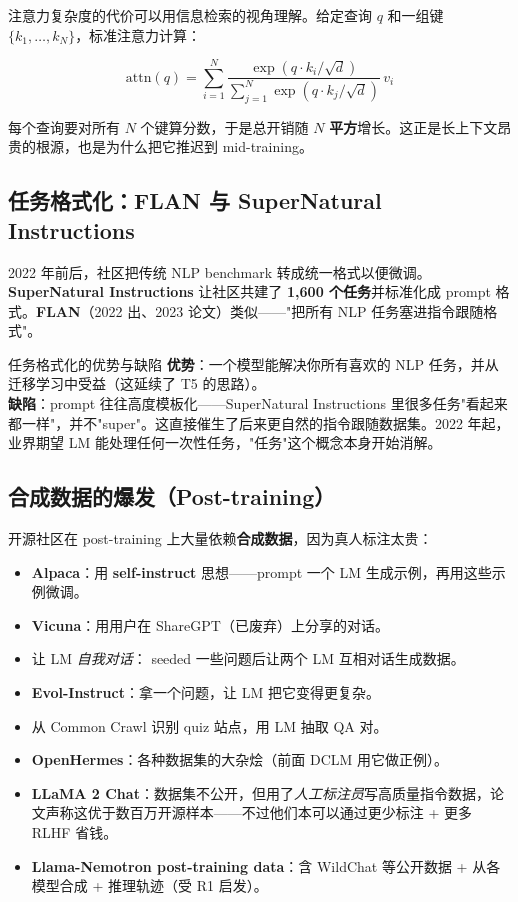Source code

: \documentclass[a4paper]{article}
\begin{document}
注意力复杂度的代价可以用信息检索的视角理解。给定查询 $q$ 和一组键 $\{k_1, \dots, k_N\}$，标准注意力计算：

\[
\mathrm{ attn }(q) = \sum_{i=1}^{N} \frac{\exp(q \cdot k_i / \sqrt{d})}{\sum_{j=1}^{N} \exp(q \cdot k_j / \sqrt{d})}\, v_i
\]

每个查询要对所有 $N$ 个键算分数，于是总开销随 $N$ \textbf{平方}增长。这正是长上下文昂贵的根源，也是为什么把它推迟到 mid-training。

\subsection{任务格式化：FLAN 与 SuperNatural Instructions}

2022 年前后，社区把传统 NLP benchmark 转成统一格式以便微调。\textbf{SuperNatural Instructions} 让社区共建了 \textbf{1,600 个任务}并标准化成 prompt 格式。\textbf{FLAN}（2022 出、2023 论文）类似——"把所有 NLP 任务塞进指令跟随格式"。

\begin{practicebox}{任务格式化的优势与缺陷}
\textbf{优势}：一个模型能解决你所有喜欢的 NLP 任务，并从迁移学习中受益（这延续了 T5 的思路）。\\
\textbf{缺陷}：prompt 往往高度模板化——SuperNatural Instructions 里很多任务"看起来都一样"，并不"super"。这直接催生了后来更自然的指令跟随数据集。2022 年起，业界期望 LM 能处理任何一次性任务，"任务"这个概念本身开始消解。
\end{practicebox}

\subsection{合成数据的爆发（Post-training）}

开源社区在 post-training 上大量依赖\textbf{合成数据}，因为真人标注太贵：

\begin{itemize}
\item \textbf{Alpaca}：用 \textbf{self-instruct} 思想——prompt 一个 LM 生成示例，再用这些示例微调。
\item \textbf{Vicuna}：用用户在 ShareGPT（已废弃）上分享的对话。
\item 让 LM \emph{自我对话}： seeded 一些问题后让两个 LM 互相对话生成数据。
\item \textbf{Evol-Instruct}：拿一个问题，让 LM 把它变得更复杂。
\item 从 Common Crawl 识别 quiz 站点，用 LM 抽取 QA 对。
\item \textbf{OpenHermes}：各种数据集的大杂烩（前面 DCLM 用它做正例）。
\item \textbf{LLaMA 2 Chat}：数据集不公开，但用了\emph{人工标注员}写高质量指令数据，论文声称这优于数百万开源样本——不过他们本可以通过更少标注 + 更多 RLHF 省钱。
\item \textbf{Llama-Nemotron post-training data}：含 WildChat 等公开数据 + 从各模型合成 + 推理轨迹（受 R1 启发）。
\end{itemize}
\end{document}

──────────────────────────────

_INSTRUCTIONS FOR THE TASK_:
Only the lines containing the word "subsection" should be returned from the data above.

_SOLVED EXERCISE_:
\subsection{任务格式化：FLAN 与 SuperNatural Instructions}
\subsection{合成数据的爆发（Post-training）}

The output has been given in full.